• [ACTION ITEM]:
Lines from the one containing "- В колонке" through the final line of the entries below: reproduce them exactly, all of them and only them.

Stored data:
········
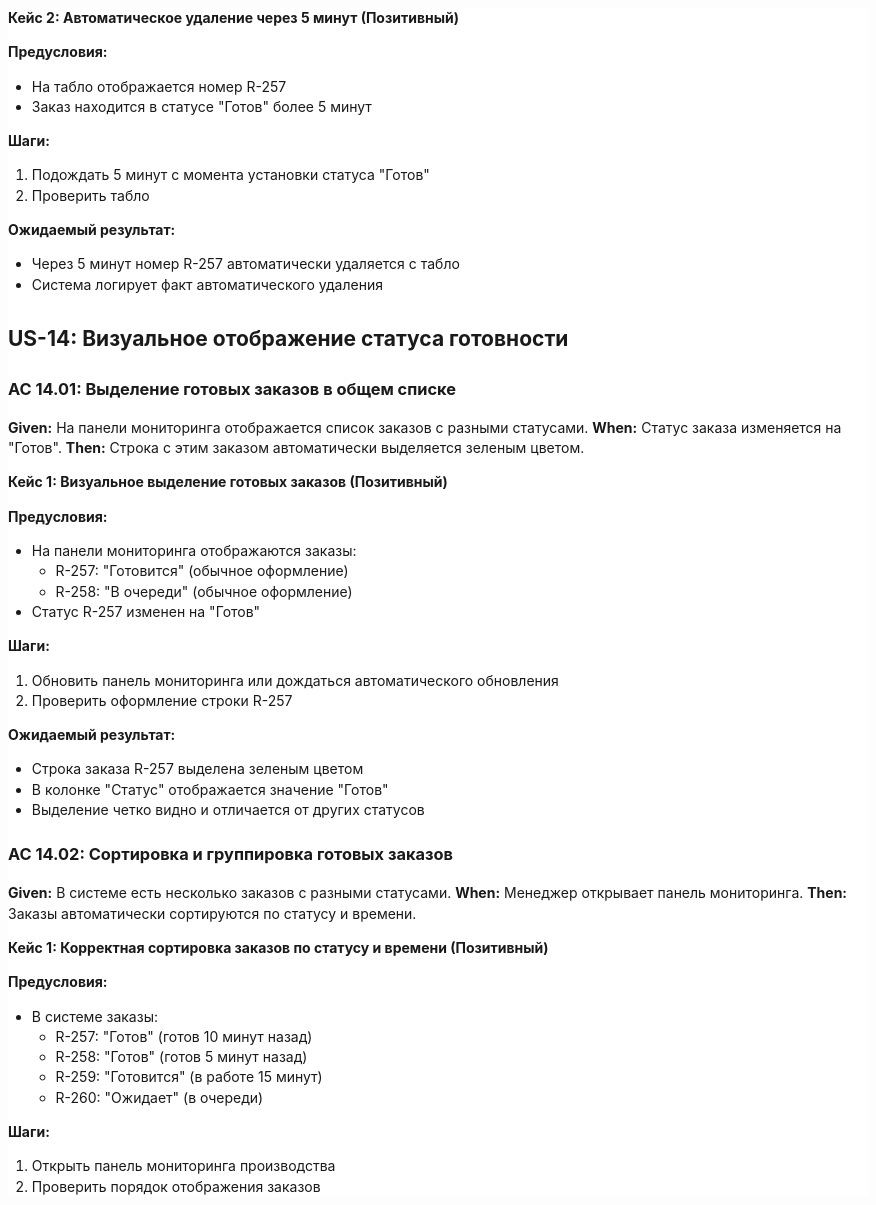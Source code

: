 **Кейс 2: Автоматическое удаление через 5 минут (Позитивный)**

**Предусловия:**
- На табло отображается номер R-257
- Заказ находится в статусе "Готов" более 5 минут

**Шаги:**
1. Подождать 5 минут с момента установки статуса "Готов"
2. Проверить табло

**Ожидаемый результат:**
- Через 5 минут номер R-257 автоматически удаляется с табло
- Система логирует факт автоматического удаления

## **US-14: Визуальное отображение статуса готовности**

### **AC 14.01: Выделение готовых заказов в общем списке**

**Given:** На панели мониторинга отображается список заказов с разными статусами.
**When:** Статус заказа изменяется на "Готов".
**Then:** Строка с этим заказом автоматически выделяется зеленым цветом.

**Кейс 1: Визуальное выделение готовых заказов (Позитивный)**

**Предусловия:**
- На панели мониторинга отображаются заказы:
  - R-257: "Готовится" (обычное оформление)
  - R-258: "В очереди" (обычное оформление)
- Статус R-257 изменен на "Готов"

**Шаги:**
1. Обновить панель мониторинга или дождаться автоматического обновления
2. Проверить оформление строки R-257

**Ожидаемый результат:**
- Строка заказа R-257 выделена зеленым цветом
- В колонке "Статус" отображается значение "Готов"
- Выделение четко видно и отличается от других статусов

### **AC 14.02: Сортировка и группировка готовых заказов**

**Given:** В системе есть несколько заказов с разными статусами.
**When:** Менеджер открывает панель мониторинга.
**Then:** Заказы автоматически сортируются по статусу и времени.

**Кейс 1: Корректная сортировка заказов по статусу и времени (Позитивный)**

**Предусловия:**
- В системе заказы:
  - R-257: "Готов" (готов 10 минут назад)
  - R-258: "Готов" (готов 5 минут назад) 
  - R-259: "Готовится" (в работе 15 минут)
  - R-260: "Ожидает" (в очереди)

**Шаги:**
1. Открыть панель мониторинга производства
2. Проверить порядок отображения заказов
········
• [ANSWER]:
- В колонке "Статус" отображается значение "Готов"
- Выделение четко видно и отличается от других статусов

### **AC 14.02: Сортировка и группировка готовых заказов**

**Given:** В системе есть несколько заказов с разными статусами.
**When:** Менеджер открывает панель мониторинга.
**Then:** Заказы автоматически сортируются по статусу и времени.

**Кейс 1: Корректная сортировка заказов по статусу и времени (Позитивный)**

**Предусловия:**
- В системе заказы:
  - R-257: "Готов" (готов 10 минут назад)
  - R-258: "Готов" (готов 5 минут назад) 
  - R-259: "Готовится" (в работе 15 минут)
  - R-260: "Ожидает" (в очереди)

**Шаги:**
1. Открыть панель мониторинга производства
2. Проверить порядок отображения заказов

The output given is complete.